Problem requirements:
Would you restate all of the entries verbatim, minus any images?

Document images with source code:
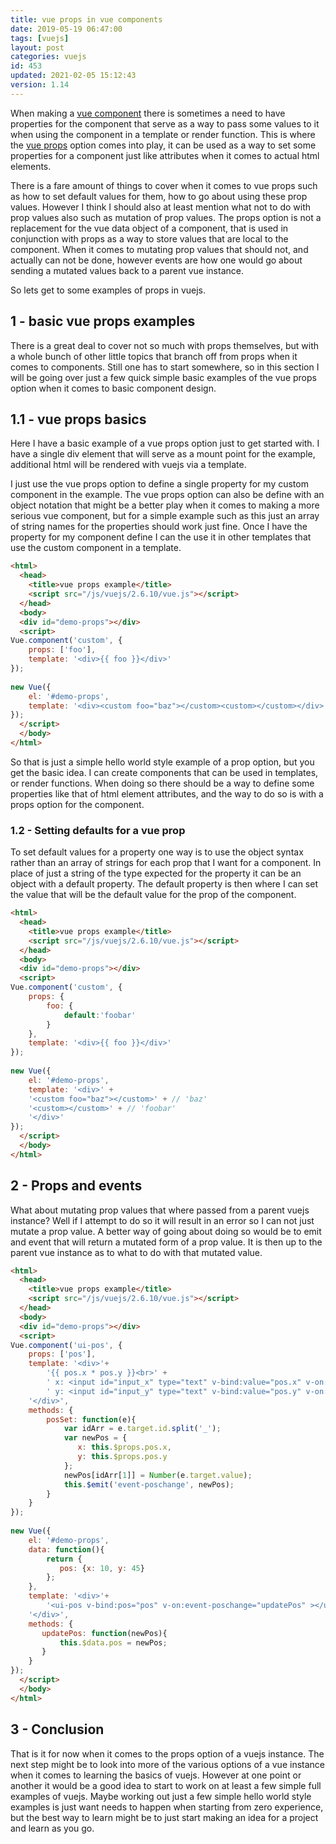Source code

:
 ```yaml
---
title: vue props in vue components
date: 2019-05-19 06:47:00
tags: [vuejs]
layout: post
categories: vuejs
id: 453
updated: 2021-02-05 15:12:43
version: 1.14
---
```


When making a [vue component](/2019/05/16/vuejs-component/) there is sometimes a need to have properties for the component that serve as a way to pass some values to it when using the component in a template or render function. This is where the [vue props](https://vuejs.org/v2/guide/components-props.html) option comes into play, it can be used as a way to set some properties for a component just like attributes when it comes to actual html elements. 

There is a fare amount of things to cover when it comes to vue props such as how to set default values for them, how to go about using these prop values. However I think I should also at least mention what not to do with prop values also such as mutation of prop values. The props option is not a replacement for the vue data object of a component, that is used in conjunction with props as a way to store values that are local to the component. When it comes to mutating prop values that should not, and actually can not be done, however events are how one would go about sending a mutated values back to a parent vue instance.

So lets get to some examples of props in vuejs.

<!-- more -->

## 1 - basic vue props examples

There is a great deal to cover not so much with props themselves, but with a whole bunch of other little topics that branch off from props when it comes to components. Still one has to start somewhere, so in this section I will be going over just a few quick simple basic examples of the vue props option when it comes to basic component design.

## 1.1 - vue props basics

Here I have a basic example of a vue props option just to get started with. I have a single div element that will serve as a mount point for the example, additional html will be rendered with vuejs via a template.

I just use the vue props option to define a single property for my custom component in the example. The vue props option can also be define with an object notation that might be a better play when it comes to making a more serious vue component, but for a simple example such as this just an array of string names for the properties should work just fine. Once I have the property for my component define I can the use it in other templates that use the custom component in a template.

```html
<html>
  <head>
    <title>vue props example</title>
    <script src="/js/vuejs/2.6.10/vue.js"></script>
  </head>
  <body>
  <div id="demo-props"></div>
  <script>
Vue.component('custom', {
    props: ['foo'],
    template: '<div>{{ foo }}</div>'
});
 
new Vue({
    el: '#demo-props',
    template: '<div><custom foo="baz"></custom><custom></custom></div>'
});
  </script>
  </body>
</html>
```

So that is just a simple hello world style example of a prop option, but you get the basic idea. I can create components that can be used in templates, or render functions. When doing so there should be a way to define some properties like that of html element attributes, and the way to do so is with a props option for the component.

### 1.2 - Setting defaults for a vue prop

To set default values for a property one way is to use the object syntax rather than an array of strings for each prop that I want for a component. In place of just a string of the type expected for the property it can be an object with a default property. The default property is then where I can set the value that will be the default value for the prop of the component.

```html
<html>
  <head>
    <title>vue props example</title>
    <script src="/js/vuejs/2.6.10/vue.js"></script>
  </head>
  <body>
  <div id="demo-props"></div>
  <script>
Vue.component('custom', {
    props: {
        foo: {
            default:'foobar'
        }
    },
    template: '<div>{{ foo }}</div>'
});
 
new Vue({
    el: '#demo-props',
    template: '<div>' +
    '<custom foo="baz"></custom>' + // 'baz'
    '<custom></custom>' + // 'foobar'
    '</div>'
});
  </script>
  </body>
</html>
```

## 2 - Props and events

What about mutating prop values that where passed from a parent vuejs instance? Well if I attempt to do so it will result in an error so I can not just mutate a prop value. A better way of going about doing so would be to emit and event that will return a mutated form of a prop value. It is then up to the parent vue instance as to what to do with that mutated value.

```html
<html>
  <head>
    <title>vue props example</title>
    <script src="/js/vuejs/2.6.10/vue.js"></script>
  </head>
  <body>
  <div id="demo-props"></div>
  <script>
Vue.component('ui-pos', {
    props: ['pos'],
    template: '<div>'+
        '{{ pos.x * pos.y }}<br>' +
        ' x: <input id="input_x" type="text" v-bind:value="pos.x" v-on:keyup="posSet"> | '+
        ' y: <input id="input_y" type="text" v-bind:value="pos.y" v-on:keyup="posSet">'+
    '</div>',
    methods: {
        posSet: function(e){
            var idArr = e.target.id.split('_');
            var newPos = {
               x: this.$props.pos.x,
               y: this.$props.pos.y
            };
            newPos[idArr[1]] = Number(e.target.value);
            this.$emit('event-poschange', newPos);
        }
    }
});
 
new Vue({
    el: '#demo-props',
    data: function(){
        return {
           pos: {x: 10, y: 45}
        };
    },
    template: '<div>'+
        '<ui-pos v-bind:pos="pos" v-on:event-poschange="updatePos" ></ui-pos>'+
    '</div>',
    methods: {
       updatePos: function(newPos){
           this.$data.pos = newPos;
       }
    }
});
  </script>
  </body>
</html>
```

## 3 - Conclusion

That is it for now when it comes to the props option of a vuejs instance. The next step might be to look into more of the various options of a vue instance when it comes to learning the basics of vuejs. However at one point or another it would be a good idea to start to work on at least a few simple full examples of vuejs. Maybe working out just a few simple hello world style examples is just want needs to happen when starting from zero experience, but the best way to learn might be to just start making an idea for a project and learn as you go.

Task output:
Source code

:
 ```yaml
---
title: vue props in vue components
date: 2019-05-19 06:47:00
tags: [vuejs]
layout: post
categories: vuejs
id: 453
updated: 2021-02-05 15:12:43
version: 1.14
---
```


When making a [vue component](/2019/05/16/vuejs-component/) there is sometimes a need to have properties for the component that serve as a way to pass some values to it when using the component in a template or render function. This is where the [vue props](https://vuejs.org/v2/guide/components-props.html) option comes into play, it can be used as a way to set some properties for a component just like attributes when it comes to actual html elements. 

There is a fare amount of things to cover when it comes to vue props such as how to set default values for them, how to go about using these prop values. However I think I should also at least mention what not to do with prop values also such as mutation of prop values. The props option is not a replacement for the vue data object of a component, that is used in conjunction with props as a way to store values that are local to the component. When it comes to mutating prop values that should not, and actually can not be done, however events are how one would go about sending a mutated values back to a parent vue instance.

So lets get to some examples of props in vuejs.

<!-- more -->

## 1 - basic vue props examples

There is a great deal to cover not so much with props themselves, but with a whole bunch of other little topics that branch off from props when it comes to components. Still one has to start somewhere, so in this section I will be going over just a few quick simple basic examples of the vue props option when it comes to basic component design.

## 1.1 - vue props basics

Here I have a basic example of a vue props option just to get started with. I have a single div element that will serve as a mount point for the example, additional html will be rendered with vuejs via a template.

I just use the vue props option to define a single property for my custom component in the example. The vue props option can also be define with an object notation that might be a better play when it comes to making a more serious vue component, but for a simple example such as this just an array of string names for the properties should work just fine. Once I have the property for my component define I can the use it in other templates that use the custom component in a template.

```html
<html>
  <head>
    <title>vue props example</title>
    <script src="/js/vuejs/2.6.10/vue.js"></script>
  </head>
  <body>
  <div id="demo-props"></div>
  <script>
Vue.component('custom', {
    props: ['foo'],
    template: '<div>{{ foo }}</div>'
});
 
new Vue({
    el: '#demo-props',
    template: '<div><custom foo="baz"></custom><custom></custom></div>'
});
  </script>
  </body>
</html>
```

So that is just a simple hello world style example of a prop option, but you get the basic idea. I can create components that can be used in templates, or render functions. When doing so there should be a way to define some properties like that of html element attributes, and the way to do so is with a props option for the component.

### 1.2 - Setting defaults for a vue prop

To set default values for a property one way is to use the object syntax rather than an array of strings for each prop that I want for a component. In place of just a string of the type expected for the property it can be an object with a default property. The default property is then where I can set the value that will be the default value for the prop of the component.

```html
<html>
  <head>
    <title>vue props example</title>
    <script src="/js/vuejs/2.6.10/vue.js"></script>
  </head>
  <body>
  <div id="demo-props"></div>
  <script>
Vue.component('custom', {
    props: {
        foo: {
            default:'foobar'
        }
    },
    template: '<div>{{ foo }}</div>'
});
 
new Vue({
    el: '#demo-props',
    template: '<div>' +
    '<custom foo="baz"></custom>' + // 'baz'
    '<custom></custom>' + // 'foobar'
    '</div>'
});
  </script>
  </body>
</html>
```

## 2 - Props and events

What about mutating prop values that where passed from a parent vuejs instance? Well if I attempt to do so it will result in an error so I can not just mutate a prop value. A better way of going about doing so would be to emit and event that will return a mutated form of a prop value. It is then up to the parent vue instance as to what to do with that mutated value.

```html
<html>
  <head>
    <title>vue props example</title>
    <script src="/js/vuejs/2.6.10/vue.js"></script>
  </head>
  <body>
  <div id="demo-props"></div>
  <script>
Vue.component('ui-pos', {
    props: ['pos'],
    template: '<div>'+
        '{{ pos.x * pos.y }}<br>' +
        ' x: <input id="input_x" type="text" v-bind:value="pos.x" v-on:keyup="posSet"> | '+
        ' y: <input id="input_y" type="text" v-bind:value="pos.y" v-on:keyup="posSet">'+
    '</div>',
    methods: {
        posSet: function(e){
            var idArr = e.target.id.split('_');
            var newPos = {
               x: this.$props.pos.x,
               y: this.$props.pos.y
            };
            newPos[idArr[1]] = Number(e.target.value);
            this.$emit('event-poschange', newPos);
        }
    }
});
 
new Vue({
    el: '#demo-props',
    data: function(){
        return {
           pos: {x: 10, y: 45}
        };
    },
    template: '<div>'+
        '<ui-pos v-bind:pos="pos" v-on:event-poschange="updatePos" ></ui-pos>'+
    '</div>',
    methods: {
       updatePos: function(newPos){
           this.$data.pos = newPos;
       }
    }
});
  </script>
  </body>
</html>
```

## 3 - Conclusion

That is it for now when it comes to the props option of a vuejs instance. The next step might be to look into more of the various options of a vue instance when it comes to learning the basics of vuejs. However at one point or another it would be a good idea to start to work on at least a few simple full examples of vuejs. Maybe working out just a few simple hello world style examples is just want needs to happen when starting from zero experience, but the best way to learn might be to just start making an idea for a project and learn as you go.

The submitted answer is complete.